Studies on Piecewise-Linear Approximations of Piecewise-C¹ Mappings in Fixed Points and Complementarity Theory

A PC¹-mapping is a continuous mapping from a subset P of Rⁿ into Rⁿ, where P is partitioned into n-dimensional compact convex polyhedra. such that the restriction to each polyhedron is continuously differentiable. Based on the classical results on PL (piecewise linear) approximations of PC¹-mappings given by Whitehead and an extension of the inverse function theorem to PC¹-mappings, the following are investigated under nonsingularity conditions on piecewise linearizations of PC¹-mappings with the use of their partial derivatives and conditions on the diameter and thickness of simplices on which PL approximations are affine:

(1) One-to-one correspondence between solutions of a system of nonlinear equations and its PL approximations.

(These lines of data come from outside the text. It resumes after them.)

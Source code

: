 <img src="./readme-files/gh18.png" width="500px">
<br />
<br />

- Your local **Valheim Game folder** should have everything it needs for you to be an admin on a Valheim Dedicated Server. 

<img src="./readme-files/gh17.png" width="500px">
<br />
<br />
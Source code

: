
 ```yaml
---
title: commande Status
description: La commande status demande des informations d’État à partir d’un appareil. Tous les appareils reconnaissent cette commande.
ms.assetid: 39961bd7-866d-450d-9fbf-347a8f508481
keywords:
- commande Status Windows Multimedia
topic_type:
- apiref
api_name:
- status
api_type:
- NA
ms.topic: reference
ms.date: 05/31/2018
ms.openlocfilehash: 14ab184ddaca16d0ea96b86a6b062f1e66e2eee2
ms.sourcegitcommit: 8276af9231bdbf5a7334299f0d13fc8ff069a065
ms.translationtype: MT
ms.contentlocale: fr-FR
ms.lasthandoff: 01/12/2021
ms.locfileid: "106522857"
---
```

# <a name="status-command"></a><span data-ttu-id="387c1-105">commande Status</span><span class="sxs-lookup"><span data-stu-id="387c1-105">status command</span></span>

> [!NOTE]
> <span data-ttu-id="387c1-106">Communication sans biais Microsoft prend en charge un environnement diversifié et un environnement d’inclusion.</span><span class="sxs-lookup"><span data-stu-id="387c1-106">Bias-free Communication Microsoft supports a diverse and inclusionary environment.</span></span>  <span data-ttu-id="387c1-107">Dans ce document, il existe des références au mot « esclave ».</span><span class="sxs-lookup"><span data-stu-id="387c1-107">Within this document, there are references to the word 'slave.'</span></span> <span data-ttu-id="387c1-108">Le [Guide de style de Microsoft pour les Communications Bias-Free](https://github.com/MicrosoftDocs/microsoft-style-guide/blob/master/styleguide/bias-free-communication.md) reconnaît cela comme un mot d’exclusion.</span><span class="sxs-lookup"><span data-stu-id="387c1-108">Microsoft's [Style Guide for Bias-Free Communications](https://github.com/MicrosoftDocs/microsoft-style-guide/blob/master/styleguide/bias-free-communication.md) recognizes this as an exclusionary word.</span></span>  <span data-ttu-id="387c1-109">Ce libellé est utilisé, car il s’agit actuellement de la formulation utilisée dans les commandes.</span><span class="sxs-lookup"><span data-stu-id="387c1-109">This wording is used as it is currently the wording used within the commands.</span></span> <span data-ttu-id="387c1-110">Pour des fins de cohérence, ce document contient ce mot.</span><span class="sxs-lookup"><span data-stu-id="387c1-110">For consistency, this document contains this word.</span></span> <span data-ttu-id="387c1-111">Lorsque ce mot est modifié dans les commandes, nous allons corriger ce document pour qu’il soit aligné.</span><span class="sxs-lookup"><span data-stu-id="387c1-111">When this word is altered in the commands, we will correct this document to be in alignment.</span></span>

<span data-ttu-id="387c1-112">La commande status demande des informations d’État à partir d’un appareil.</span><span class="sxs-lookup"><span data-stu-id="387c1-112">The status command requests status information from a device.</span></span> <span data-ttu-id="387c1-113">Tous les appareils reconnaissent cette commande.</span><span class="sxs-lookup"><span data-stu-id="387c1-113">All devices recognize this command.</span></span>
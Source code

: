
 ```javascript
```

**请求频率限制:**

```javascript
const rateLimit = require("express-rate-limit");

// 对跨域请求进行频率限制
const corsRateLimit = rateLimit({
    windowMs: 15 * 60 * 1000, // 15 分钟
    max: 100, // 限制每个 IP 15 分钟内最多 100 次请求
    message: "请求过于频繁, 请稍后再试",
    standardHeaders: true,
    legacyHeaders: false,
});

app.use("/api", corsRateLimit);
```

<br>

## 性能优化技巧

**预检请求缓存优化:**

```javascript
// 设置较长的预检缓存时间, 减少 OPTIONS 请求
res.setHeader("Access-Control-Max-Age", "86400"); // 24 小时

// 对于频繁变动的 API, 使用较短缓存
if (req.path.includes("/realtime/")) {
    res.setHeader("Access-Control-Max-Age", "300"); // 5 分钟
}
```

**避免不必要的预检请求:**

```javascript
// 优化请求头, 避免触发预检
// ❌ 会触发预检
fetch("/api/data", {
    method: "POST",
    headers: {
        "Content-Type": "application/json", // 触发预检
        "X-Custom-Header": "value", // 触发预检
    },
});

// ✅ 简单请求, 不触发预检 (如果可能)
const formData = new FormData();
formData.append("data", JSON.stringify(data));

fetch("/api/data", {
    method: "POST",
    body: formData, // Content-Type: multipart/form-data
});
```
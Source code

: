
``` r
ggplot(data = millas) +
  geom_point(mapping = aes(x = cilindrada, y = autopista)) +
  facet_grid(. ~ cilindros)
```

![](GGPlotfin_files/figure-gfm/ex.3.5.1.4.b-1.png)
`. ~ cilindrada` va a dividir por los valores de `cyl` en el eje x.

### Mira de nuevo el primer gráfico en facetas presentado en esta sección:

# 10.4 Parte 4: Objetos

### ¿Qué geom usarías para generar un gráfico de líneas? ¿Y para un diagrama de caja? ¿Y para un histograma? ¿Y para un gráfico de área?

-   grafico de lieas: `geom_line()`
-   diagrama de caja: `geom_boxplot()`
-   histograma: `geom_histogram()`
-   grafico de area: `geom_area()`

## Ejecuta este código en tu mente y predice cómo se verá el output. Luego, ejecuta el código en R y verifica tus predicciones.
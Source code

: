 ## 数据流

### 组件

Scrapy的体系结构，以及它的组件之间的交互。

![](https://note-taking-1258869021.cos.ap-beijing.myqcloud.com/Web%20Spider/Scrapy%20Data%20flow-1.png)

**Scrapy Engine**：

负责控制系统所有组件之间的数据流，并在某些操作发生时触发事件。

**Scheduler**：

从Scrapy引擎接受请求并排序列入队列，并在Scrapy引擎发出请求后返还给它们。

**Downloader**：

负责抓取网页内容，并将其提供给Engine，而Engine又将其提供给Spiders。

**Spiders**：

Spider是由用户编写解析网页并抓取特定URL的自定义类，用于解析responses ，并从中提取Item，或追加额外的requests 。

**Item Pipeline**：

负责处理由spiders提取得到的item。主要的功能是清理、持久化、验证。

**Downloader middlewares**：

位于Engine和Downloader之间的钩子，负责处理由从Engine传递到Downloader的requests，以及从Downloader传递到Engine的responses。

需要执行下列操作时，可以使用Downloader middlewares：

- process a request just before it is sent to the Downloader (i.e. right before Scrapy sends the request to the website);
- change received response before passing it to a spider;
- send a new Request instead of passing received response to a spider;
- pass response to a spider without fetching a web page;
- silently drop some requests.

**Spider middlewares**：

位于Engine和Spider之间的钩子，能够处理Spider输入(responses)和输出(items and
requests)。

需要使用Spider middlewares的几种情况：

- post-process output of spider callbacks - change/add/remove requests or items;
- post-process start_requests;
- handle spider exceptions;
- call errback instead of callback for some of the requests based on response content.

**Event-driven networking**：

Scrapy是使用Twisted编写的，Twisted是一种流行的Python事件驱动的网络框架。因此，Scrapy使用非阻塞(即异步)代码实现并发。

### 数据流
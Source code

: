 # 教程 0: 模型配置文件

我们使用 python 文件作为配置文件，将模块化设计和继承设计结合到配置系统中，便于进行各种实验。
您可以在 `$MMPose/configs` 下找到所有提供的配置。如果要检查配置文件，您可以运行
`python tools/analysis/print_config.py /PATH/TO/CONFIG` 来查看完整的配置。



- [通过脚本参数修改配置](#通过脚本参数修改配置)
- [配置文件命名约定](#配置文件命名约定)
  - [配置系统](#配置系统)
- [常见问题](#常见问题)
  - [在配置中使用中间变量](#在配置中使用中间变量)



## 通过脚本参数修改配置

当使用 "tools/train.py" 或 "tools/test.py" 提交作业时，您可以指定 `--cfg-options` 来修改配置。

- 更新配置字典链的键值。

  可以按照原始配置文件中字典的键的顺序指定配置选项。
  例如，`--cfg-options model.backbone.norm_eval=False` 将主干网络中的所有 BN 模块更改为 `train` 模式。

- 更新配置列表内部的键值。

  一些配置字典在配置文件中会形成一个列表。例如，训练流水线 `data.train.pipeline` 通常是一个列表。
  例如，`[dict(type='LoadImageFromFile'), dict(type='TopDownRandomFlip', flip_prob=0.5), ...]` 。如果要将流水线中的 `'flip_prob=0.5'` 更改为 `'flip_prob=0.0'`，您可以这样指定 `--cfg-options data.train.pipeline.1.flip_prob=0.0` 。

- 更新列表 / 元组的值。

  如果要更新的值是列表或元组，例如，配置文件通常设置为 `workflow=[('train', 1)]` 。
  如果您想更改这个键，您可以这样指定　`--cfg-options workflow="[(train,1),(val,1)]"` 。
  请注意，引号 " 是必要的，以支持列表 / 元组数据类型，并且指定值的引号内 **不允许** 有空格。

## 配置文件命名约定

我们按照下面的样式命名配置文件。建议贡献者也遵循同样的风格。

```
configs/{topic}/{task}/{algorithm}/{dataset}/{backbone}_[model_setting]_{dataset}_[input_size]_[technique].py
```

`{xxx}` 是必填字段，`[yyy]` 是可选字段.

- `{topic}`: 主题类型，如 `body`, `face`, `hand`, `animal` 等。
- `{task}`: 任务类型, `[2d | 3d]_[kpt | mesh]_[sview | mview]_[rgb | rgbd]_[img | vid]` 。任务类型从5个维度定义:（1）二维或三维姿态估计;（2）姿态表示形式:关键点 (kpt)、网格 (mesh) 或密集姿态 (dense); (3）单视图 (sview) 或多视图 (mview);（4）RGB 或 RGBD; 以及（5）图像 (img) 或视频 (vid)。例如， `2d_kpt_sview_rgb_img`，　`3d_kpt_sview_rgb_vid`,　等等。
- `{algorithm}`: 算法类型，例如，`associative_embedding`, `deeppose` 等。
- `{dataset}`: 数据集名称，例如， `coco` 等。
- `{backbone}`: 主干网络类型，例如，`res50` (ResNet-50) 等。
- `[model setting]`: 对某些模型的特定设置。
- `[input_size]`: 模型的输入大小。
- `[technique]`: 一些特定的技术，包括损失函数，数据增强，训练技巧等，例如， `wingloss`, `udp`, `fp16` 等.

(2) Monotone convergence of the continuous deformation method.

(3) A lower bound of the convergence speed of the continuous deformation method.

(4) Conditions which characterize local uniqueness of solutions to the nonlinear complementarity problem.

(5) One-to-one correspondence between solutions of the nonlinear complementarity problem and their PL approximations.

(6) Monotone convergence of the extended Lemke's method for PL approximations of the nonlinear complementarity problem.